Achievements are intended to encourage users for specific actions.
Some examples include: an achievement for being the first user to
publish an opinion for a given topic); a "one-sided debate"
achievement for a user elaborating on a created opinion without
enticing others to participate; a "debate" achievement for users
participating in a debate; "opinion count milestones" for various
thresholds (e.g., 10, 25, 100, and so on for the number of
submitted opinions from a single user); "category milestones" for
various opinion thresholds for a specific entity/category; "reason
milestones" for generating an opinion that includes responses
surpassing various thresholds; a "polarized agreement" achievement
when a threshold ratio (e.g., 90%) of the opinions for an entity
agree with a user's opinion; a "polarized disagreement" achievement
when a threshold ratio (e.g., 10%) of the opinions for an entity
agree with the user's opinion; a "thought leader comparison"

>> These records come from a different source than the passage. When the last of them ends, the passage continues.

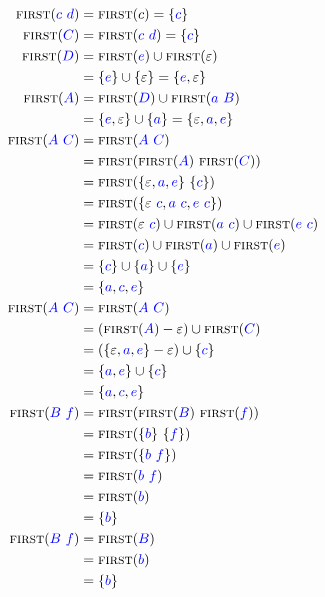 \documentclass{article}
\newcommand{\FIRST}{\textsc{first}}
\newcommand{\Symbol}[1]{\textcolor{blue}{#1}}
\newcommand{\Null}{\varepsilon}
\newcommand{\Seq}{\ }
\begin{document}
\begin{align*}
  \FIRST(\Symbol{c} \Seq \Symbol{d}) &= \FIRST(c) = \{\Symbol{c}\} \\
  \FIRST(\Symbol{C}) &= \FIRST(\Symbol{c} \Seq \Symbol{d}) = \{\Symbol{c}\} \\
  \FIRST(\Symbol{D}) &= \FIRST(\Symbol{e}) \cup \FIRST(\Null) \\
            &= \{\Symbol{e}\} \cup \{\Null\} = \{\Symbol{e}, \Null\} \\
  \FIRST(\Symbol{A}) &= \FIRST(\Symbol{D}) \cup \FIRST(\Symbol{a} \Seq \Symbol{B}) \\
            &= \{\Symbol{e}, \Null\} \cup \{\Symbol{a}\} = \{\Null, \Symbol{a}, \Symbol{e}\} \\
  \FIRST(\Symbol{A} \Seq \Symbol{C}) &= \FIRST(\Symbol{A} \Seq \Symbol{C}) \\
            &= \FIRST(\FIRST(\Symbol{A}) \Seq \FIRST(\Symbol{C})) \\
            &= \FIRST(\{\Null, \Symbol{a}, \Symbol{e}\} \Seq \{\Symbol{c}\})\\
            &= \FIRST(\{\Null \Seq \Symbol{c}, \Symbol{a} \Seq \Symbol{c}, \Symbol{e} \Seq \Symbol{c}\})\\
            &= \FIRST(\Null \Seq \Symbol{c}) \cup \FIRST(\Symbol{a} \Seq \Symbol{c}) \cup \FIRST(\Symbol{e} \Seq \Symbol{c}) \\
            &= \FIRST(\Symbol{c}) \cup \FIRST(\Symbol{a}) \cup \FIRST(\Symbol{e}) \\
            &= \{\Symbol{c}\} \cup \{\Symbol{a}\} \cup \{\Symbol{e}\} \\
            &= \{\Symbol{a}, \Symbol{c}, \Symbol{e}\}\\
  \FIRST(\Symbol{A} \Seq \Symbol{C}) &= \FIRST(\Symbol{A} \Seq \Symbol{C}) \\
            &= (\FIRST(\Symbol{A}) - \Null) \cup \FIRST(\Symbol{C}) \\
            &= (\{\Null, \Symbol{a}, \Symbol{e}\} - \Null) \cup \{\Symbol{c}\} \\
            &= \{\Symbol{a}, \Symbol{e}\} \cup \{\Symbol{c}\}\\
            &= \{\Symbol{a}, \Symbol{c}, \Symbol{e}\}\\
  \FIRST(\Symbol{B} \Seq \Symbol{f}) &= \FIRST(\FIRST(\Symbol{B}) \Seq \FIRST(\Symbol{f})) \\
            &= \FIRST(\{\Symbol{b}\} \Seq \{\Symbol{f}\})\\
            &= \FIRST(\{\Symbol{b} \Seq \Symbol{f}\})\\
            &= \FIRST(\Symbol{b} \Seq \Symbol{f})\\
            &= \FIRST(\Symbol{b})\\
            &= \{\Symbol{b}\}\\
  \FIRST(\Symbol{B} \Seq \Symbol{f}) &= \FIRST(\Symbol{B})\\
            &= \FIRST(\Symbol{b})\\
            &= \{\Symbol{b}\}
\end{align*}
\end{document}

achievement when a user's opinion disagrees with the opinion of a
thought leader, which will be further described below; and a
"friend comparison" achievement when a user's opinion disagrees
with the opinion of another user within their social graph for a
particular entity.
[0098] Similarly, impact scores are used to quantify a specific
user's influence in the system 100. In one embodiment, points to
determine an impact score are accrued as shown in Table 1:
TABLE-US-00001 TABLE 1 Example Impact Score Calculation Action
Points Receiving agreement with an opinion 4 Receiving disagreement
with an opinion 3 Receiving a comment on an opinion 1 Responding to
a topic request 2 Responding to a reason request 1 Receiving an
indirect agreement (e.g., a user 2 prompting another opinion that
is agreed upon) Receiving an indirect disagreement (e.g., a user 1
prompting another opinion that is disagreed with) Receiving a new
follower 1 Registering with server 103 5
For each action represented in Table 1, the impact score is then
the total number of points accrued over a pre-defined time period
(e.g., 120 days).
[0099] Similar to achievement awards and impact score, individual
users 105 can attain "thought leadership" status when their opinion
generates the highest number of agreements for that topic. To
become a thought leader, the number of agreements for that topic
exceeds a minimum threshold (e.g., 5 users) and the thought
leader's total impact score exceeds any other user 105 by at least
a threshold number of points (e.g. 2 points). In one embodiment,
thought leaders are identified--including the thought leader's
specific opinion and number of agreements prompted--when any user
105 views the particular entity topic. However, in an alternative
embodiment, the top 5 users 105 may appear as thought leaders on a
given topic. Identifying a thought leader occurs when there is a
threshold number of associated users 105 (e.g., 1 user) that have
prompted at least one agreement. Each user 105 is similarly
associated with the number of thought leader roles the user holds,
the number of agreements the user has prompted, and the number of
topics for which they may become thought leaders (e.g., 3 user
agreements away).
[0100] Similar to "thought leaders," in an alternative embodiment,
server 103 may assign additional roles to specific users 105, which
create a unique experience for that type of user 105. These roles
include, but are not limited to:
[0101] Advocates: These are individuals that rally support and act
as an "advocate" for a particular opinion. An advocate role enables
other users 105 effectively to add support, weight, or backing to
the advocate user on that particular opinion, thereby allowing the
advocate user to speak and emote on another user's 105 behalf.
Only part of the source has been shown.